Discontinuity-aware physics-informed neural network for phase-field method in three-phase flow with phase change

TL;DR

This paper introduces a discontinuity-aware physics-informed neural network (DPINN) that effectively models sharp interfaces and phase changes in multiphase flows, overcoming limitations of traditional PINNs in handling discontinuities and phase transitions.

Contribution

The study proposes a novel DPINN architecture with adaptive strategies and a learnable viscosity term to accurately simulate phase changes and sharp interfaces in multiphase flows, including complex three-phase scenarios.

Findings

DPINN accurately captures sharp interfacial dynamics in two-phase flows.

Conventional PINNs fail to converge on similar problems.

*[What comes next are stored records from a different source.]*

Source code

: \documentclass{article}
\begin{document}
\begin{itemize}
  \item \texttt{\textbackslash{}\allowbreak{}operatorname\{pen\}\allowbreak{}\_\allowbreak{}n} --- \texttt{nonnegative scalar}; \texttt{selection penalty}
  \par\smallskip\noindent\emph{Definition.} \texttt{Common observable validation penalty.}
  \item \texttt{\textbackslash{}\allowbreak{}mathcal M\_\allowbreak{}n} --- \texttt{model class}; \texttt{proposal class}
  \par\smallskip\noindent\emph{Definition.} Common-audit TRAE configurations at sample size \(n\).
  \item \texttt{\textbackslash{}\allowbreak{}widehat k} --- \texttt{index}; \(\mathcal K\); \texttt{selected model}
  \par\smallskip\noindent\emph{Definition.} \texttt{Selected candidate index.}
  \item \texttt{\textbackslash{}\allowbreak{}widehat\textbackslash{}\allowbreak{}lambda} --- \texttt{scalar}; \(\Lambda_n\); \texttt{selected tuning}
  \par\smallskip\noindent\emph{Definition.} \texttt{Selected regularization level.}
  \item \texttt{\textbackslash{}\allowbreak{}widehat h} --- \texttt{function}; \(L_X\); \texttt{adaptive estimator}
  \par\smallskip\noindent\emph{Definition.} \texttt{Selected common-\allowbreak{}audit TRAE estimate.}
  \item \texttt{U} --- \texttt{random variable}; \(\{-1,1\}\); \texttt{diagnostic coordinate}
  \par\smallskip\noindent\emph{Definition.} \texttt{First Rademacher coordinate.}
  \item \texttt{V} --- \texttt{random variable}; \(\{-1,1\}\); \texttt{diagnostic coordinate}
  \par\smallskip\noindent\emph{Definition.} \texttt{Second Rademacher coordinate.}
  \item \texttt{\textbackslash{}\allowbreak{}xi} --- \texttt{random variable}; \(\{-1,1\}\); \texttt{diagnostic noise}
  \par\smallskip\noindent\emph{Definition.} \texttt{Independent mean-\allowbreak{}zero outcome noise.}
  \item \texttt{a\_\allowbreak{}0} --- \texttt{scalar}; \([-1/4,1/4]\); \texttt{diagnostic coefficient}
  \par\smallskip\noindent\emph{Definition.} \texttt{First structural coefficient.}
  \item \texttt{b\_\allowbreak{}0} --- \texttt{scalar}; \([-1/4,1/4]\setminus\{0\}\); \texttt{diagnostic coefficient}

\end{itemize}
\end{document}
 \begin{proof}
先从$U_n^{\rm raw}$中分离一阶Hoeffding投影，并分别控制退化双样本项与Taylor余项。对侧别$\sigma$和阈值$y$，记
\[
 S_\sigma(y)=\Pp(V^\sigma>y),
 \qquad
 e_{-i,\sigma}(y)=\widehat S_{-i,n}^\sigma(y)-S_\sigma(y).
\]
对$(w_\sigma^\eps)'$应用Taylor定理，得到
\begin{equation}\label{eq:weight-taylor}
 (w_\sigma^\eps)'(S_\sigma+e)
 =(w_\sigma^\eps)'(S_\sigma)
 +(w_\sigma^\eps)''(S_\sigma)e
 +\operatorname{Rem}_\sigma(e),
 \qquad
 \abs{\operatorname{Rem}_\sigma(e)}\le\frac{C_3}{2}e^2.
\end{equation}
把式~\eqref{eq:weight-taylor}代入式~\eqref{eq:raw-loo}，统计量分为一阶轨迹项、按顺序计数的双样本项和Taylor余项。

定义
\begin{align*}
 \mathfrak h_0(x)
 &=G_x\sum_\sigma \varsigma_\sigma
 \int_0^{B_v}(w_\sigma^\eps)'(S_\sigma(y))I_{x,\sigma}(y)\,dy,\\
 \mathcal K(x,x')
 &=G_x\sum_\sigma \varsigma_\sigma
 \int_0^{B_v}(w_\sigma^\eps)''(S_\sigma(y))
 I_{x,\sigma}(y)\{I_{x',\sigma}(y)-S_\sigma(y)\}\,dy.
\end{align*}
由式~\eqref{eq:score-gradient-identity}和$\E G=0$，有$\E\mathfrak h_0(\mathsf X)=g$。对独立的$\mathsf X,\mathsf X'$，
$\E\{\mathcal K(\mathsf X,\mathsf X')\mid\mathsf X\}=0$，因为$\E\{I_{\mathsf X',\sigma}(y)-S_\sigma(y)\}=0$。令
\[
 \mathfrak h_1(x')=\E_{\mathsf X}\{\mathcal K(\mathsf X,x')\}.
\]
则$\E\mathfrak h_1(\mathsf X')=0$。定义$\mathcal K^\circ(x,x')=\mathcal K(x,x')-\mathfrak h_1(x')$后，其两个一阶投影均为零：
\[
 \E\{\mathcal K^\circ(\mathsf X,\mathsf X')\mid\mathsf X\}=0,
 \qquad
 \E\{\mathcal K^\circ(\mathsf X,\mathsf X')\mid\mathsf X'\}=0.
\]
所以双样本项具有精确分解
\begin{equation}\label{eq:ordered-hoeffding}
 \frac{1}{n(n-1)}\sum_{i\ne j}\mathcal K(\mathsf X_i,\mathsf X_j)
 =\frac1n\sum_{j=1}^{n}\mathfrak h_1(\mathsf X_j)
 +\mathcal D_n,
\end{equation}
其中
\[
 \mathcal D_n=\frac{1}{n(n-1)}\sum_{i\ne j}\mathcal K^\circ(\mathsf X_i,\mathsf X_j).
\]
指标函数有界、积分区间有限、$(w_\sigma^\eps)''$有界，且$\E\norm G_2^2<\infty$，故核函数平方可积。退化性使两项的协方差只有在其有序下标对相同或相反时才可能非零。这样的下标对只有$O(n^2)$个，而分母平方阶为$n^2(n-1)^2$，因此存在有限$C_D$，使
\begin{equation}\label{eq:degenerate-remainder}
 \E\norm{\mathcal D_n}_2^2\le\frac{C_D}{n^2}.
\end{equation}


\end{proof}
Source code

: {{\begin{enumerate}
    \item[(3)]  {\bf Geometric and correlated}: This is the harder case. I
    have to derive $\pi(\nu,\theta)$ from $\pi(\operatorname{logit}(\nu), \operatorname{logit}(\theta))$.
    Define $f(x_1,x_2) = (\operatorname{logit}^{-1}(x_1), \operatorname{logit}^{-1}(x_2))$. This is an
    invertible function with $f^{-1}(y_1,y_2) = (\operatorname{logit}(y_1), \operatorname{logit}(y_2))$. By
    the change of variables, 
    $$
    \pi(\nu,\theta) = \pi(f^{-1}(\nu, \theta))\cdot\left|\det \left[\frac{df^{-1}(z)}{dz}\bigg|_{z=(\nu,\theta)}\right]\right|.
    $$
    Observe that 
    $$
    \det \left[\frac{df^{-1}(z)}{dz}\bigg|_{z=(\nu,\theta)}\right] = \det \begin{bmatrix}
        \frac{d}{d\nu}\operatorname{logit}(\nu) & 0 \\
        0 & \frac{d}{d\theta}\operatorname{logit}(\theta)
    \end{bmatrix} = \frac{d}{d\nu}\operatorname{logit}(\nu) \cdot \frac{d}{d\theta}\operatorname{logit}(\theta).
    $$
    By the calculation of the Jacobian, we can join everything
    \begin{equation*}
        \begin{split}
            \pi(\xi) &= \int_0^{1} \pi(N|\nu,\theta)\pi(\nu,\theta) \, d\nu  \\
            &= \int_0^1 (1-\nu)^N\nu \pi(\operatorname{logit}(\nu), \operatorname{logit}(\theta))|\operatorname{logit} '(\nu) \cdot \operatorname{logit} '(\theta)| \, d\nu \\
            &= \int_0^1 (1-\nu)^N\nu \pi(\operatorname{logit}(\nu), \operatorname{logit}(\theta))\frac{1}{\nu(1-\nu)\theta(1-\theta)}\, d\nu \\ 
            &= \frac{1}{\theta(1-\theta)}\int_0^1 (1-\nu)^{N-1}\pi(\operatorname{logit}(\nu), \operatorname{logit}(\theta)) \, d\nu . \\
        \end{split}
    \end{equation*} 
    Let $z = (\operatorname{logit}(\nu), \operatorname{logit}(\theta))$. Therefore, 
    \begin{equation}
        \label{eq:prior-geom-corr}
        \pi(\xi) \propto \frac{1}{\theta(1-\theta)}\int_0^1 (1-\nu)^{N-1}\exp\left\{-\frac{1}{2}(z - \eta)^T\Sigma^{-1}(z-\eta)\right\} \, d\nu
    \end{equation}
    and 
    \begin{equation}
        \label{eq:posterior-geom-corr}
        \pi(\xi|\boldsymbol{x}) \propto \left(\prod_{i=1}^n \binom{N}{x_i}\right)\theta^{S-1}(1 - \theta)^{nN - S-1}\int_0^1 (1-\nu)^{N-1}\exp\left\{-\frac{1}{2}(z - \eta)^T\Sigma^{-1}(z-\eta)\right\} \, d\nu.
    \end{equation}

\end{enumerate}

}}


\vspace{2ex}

DPINN demonstrates robustness in complex three-phase droplet-icing simulations.

Abstract

Physics-informed neural networks (PINNs) have been applied to simulate multiphase flows, yet they are limited in modeling phase changes and sharp interfaces due to optimization conflicts in the strongly coupled Allen-Cahn, Cahn-Hilliard, and Navier-Stokes equations and the intrinsic smoothness bias of neural representations near discontinuities. To mitigate these limitations, this study presents a discontinuity-aware physics-informed neural network (DPINN) based on the phase-field method to resolve sharp interfaces and phase changes in multiphase flows. It incorporates a discontinuity-aware network architecture to mitigate spectral bias and automatically detect and model sharp interfacial dynamics, and a learnable local artificial viscosity term to stabilize the calculation near steep gradients. During optimization, adaptive time-marching and loss-balancing strategies are employed to reduce long-horizon errors and mitigate gradient conflicts, ensuring accurate capture of phase changes. Numerical experiments on two-phase reversed single-vortex and bubble-rising problems demonstrate that DPINN accurately resolves sharp interfacial dynamics, while conventional PINNs fail to converge. The method is further extended and tested in a three-phase droplet-icing case, where the viscosity and density ratios between ice, water, and air exceed seven and three orders of magnitude, respectively. The predicted phase change dynamics and sharp pointy-tip formation show excellent agreement with the reference, highlighting the robustness of the proposed approach.